Start of Exercise material
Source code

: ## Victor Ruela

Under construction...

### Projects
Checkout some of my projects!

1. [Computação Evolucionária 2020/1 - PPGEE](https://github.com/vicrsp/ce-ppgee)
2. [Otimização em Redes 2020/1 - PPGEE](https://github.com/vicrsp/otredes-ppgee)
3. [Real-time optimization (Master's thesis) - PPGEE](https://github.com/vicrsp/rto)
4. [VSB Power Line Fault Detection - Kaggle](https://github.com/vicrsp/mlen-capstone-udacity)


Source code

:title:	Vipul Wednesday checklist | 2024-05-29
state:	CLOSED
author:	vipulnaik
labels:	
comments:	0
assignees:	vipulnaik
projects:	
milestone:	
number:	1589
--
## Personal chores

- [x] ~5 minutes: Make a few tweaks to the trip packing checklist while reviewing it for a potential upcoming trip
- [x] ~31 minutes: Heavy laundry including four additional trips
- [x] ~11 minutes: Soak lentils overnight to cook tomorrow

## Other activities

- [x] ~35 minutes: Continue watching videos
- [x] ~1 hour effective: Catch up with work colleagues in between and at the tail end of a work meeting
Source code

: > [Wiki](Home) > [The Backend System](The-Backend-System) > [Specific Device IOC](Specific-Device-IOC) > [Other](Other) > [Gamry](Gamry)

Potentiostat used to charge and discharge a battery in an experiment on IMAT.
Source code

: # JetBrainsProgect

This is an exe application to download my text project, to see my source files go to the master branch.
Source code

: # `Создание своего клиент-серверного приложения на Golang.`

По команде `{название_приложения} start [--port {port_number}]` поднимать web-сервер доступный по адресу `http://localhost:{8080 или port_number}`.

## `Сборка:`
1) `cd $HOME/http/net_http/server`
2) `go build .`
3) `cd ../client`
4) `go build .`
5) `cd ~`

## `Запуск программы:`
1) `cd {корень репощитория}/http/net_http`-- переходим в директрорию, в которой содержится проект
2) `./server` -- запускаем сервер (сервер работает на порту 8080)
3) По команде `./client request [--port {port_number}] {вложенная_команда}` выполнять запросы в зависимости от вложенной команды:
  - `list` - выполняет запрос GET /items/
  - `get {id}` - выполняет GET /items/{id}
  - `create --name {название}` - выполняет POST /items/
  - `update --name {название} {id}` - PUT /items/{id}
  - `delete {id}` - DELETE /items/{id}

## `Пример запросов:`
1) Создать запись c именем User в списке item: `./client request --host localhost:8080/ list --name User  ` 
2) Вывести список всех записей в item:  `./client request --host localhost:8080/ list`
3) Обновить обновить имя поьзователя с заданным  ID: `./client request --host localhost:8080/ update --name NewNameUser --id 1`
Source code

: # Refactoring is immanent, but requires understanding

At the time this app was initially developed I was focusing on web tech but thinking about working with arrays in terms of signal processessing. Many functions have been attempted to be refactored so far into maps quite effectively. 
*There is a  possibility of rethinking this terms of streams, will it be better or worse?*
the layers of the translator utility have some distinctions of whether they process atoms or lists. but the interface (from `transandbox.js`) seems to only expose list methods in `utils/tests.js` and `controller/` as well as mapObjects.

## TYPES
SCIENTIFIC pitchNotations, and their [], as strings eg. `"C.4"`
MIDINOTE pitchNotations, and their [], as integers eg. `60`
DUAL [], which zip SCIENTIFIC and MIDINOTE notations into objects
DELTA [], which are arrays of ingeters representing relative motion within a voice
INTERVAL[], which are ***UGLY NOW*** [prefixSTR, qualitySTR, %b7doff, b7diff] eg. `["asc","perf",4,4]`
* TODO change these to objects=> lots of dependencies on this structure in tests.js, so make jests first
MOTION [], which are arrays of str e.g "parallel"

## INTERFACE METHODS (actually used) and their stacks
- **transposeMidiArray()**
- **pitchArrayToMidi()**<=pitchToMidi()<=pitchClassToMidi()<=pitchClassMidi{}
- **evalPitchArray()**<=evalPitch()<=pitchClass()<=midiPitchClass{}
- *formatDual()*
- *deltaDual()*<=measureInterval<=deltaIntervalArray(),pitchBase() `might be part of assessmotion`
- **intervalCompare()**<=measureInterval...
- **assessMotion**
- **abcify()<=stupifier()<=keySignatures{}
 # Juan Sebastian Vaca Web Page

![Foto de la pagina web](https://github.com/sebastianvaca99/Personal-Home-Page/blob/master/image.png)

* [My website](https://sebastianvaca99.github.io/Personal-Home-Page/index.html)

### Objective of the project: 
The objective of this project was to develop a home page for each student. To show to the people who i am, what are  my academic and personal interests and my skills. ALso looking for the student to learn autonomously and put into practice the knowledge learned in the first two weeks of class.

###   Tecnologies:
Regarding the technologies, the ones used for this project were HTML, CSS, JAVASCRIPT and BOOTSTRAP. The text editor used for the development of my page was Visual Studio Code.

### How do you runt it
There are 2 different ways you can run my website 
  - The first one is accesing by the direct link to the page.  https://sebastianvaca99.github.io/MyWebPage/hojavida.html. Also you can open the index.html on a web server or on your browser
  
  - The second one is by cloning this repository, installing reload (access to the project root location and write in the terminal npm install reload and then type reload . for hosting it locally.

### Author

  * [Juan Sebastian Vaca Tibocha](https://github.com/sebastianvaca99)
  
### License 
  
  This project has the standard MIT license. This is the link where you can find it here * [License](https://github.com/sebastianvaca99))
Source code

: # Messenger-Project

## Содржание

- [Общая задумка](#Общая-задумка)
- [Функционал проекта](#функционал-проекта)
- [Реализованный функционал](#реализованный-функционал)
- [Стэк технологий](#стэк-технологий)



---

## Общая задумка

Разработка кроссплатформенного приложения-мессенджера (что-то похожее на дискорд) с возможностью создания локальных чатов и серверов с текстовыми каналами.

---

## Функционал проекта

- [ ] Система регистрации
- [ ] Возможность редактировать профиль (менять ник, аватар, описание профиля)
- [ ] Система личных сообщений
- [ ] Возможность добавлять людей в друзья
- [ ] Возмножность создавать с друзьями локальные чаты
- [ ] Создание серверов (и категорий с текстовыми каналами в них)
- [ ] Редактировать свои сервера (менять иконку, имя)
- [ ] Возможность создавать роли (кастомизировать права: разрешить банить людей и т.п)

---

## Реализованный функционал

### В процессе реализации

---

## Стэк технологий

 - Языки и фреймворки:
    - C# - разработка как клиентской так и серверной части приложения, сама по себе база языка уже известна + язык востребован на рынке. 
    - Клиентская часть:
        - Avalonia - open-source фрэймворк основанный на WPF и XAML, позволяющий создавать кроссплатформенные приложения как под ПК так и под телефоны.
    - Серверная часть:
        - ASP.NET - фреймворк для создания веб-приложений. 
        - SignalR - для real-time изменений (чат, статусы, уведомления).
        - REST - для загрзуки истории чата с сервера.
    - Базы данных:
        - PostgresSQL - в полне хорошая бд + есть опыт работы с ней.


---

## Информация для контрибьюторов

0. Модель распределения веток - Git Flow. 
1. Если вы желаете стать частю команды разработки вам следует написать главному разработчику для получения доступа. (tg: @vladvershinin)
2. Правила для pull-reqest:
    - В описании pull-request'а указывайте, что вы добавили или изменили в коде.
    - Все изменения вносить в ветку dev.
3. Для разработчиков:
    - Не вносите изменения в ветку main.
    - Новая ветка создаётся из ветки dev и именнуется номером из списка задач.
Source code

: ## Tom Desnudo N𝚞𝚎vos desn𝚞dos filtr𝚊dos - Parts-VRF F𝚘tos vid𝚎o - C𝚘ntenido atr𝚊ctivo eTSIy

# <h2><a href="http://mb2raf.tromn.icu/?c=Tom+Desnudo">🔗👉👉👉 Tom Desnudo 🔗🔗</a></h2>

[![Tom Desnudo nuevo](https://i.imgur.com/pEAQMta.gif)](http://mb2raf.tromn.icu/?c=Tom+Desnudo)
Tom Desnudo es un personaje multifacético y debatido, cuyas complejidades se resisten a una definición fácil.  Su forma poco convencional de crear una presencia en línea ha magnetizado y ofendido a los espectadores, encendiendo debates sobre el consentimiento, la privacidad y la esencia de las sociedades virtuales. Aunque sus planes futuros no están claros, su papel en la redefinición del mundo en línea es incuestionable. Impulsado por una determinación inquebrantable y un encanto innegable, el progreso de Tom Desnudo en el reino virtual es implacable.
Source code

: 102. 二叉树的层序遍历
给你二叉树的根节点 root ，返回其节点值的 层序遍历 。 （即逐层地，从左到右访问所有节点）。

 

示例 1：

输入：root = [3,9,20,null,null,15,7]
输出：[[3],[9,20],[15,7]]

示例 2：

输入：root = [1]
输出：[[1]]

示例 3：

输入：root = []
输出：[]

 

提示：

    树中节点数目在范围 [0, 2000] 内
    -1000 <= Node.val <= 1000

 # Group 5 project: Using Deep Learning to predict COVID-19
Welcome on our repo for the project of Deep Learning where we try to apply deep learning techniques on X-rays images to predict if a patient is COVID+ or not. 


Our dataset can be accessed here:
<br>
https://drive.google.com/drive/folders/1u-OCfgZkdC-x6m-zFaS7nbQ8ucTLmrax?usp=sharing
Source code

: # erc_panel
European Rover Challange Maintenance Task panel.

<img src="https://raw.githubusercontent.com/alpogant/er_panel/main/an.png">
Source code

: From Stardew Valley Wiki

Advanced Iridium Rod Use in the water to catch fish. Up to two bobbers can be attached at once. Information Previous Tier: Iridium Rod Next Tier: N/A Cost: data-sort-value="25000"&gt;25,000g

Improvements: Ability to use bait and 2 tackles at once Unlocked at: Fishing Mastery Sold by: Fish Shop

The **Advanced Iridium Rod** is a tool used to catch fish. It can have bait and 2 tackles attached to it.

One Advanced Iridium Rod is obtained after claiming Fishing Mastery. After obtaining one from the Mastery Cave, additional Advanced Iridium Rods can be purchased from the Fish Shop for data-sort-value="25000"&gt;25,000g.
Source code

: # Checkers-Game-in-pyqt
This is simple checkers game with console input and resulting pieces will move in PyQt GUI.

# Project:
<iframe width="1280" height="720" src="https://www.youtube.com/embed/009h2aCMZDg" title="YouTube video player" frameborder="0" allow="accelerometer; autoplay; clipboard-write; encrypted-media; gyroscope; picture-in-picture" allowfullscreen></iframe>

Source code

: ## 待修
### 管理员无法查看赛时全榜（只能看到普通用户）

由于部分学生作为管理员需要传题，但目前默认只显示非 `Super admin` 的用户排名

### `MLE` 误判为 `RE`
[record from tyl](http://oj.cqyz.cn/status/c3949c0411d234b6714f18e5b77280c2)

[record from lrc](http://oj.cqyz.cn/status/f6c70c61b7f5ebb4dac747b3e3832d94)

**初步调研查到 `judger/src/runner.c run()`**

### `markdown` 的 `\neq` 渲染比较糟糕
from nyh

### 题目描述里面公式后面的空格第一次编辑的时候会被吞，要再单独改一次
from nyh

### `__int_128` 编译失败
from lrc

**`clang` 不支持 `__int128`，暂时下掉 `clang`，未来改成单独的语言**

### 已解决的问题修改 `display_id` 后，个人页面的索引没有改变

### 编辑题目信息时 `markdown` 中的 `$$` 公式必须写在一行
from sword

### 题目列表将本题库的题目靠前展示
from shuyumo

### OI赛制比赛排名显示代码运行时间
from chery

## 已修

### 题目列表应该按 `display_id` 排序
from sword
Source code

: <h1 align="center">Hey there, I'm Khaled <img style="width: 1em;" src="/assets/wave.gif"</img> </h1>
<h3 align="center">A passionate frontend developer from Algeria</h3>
End of Exercise material
Problem to solve
Both the line containing "Разработка кроссплатформенного приложения-мессенджера" and the line containing "- [ ] Система регистрации" belong in the answer. Print them and every line above that falls between them exactly, and no others.

Written solution
Разработка кроссплатформенного приложения-мессенджера (что-то похожее на дискорд) с возможностью создания локальных чатов и серверов с текстовыми каналами.

---

## Функционал проекта

- [ ] Система регистрации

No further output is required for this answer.